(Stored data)
_ _ _ _
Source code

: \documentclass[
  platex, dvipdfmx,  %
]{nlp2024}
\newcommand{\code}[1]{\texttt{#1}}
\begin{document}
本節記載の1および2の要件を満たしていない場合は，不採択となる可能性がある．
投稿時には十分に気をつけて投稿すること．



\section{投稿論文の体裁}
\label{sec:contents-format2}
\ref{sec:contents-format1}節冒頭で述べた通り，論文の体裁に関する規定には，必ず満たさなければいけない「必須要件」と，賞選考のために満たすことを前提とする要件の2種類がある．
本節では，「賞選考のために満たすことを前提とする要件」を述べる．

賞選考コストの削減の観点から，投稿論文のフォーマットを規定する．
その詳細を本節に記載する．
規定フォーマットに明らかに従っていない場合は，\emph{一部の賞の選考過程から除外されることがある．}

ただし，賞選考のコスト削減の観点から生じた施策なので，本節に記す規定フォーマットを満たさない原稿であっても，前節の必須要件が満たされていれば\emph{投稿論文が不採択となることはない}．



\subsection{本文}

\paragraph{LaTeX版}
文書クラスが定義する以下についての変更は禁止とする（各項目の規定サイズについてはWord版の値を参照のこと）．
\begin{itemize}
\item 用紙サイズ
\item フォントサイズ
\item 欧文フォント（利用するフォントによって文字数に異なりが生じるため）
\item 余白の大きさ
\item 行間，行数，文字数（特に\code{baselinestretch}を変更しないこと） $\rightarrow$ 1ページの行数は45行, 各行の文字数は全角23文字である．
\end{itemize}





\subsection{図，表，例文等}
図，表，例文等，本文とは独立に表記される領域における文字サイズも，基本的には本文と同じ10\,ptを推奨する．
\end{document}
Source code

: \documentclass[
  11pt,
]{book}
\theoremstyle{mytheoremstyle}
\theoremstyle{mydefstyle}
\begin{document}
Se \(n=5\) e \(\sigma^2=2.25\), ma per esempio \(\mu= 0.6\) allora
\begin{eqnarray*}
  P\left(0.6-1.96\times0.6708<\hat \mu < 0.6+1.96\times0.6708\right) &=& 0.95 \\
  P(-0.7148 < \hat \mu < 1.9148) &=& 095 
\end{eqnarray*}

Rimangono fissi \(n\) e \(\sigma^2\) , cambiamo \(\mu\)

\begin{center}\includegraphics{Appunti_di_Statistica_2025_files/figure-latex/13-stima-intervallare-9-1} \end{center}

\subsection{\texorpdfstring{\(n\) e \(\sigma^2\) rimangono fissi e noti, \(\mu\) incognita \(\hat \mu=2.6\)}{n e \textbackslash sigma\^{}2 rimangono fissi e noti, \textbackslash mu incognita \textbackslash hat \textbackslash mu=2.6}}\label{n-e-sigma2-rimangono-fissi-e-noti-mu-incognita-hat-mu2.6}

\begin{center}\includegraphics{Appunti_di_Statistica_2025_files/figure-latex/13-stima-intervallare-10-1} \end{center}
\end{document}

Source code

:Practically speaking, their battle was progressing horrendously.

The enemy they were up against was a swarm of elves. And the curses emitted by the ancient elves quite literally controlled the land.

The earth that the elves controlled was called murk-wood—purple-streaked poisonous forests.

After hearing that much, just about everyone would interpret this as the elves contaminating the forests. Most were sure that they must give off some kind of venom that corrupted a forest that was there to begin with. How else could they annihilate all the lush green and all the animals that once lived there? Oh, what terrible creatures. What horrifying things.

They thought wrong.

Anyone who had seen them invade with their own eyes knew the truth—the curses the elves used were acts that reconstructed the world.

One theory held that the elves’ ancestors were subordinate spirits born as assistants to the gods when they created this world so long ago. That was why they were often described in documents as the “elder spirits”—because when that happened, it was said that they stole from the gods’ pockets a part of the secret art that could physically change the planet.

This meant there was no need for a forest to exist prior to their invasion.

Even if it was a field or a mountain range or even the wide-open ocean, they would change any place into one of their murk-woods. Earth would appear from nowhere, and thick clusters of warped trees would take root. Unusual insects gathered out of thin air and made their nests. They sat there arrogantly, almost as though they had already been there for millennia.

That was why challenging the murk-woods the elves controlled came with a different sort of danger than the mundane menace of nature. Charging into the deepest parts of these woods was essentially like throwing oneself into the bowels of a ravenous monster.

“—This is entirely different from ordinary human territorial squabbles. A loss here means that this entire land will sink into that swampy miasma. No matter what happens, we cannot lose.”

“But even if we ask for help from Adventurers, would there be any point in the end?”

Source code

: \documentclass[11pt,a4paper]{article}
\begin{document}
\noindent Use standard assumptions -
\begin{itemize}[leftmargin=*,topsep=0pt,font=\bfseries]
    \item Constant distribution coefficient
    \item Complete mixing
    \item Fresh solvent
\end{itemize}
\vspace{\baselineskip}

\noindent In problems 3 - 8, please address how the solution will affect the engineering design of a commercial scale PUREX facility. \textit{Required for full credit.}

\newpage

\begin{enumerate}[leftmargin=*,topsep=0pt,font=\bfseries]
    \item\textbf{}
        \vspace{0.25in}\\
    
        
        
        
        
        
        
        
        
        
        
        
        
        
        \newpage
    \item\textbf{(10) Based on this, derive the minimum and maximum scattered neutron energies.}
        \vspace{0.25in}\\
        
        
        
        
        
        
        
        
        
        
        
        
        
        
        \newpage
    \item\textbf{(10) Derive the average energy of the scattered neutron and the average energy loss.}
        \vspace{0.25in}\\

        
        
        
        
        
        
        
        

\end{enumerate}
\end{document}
_ _ _ _
Line count for the word "noindent": tally the lines of the records above that hold it and give only that figure.

2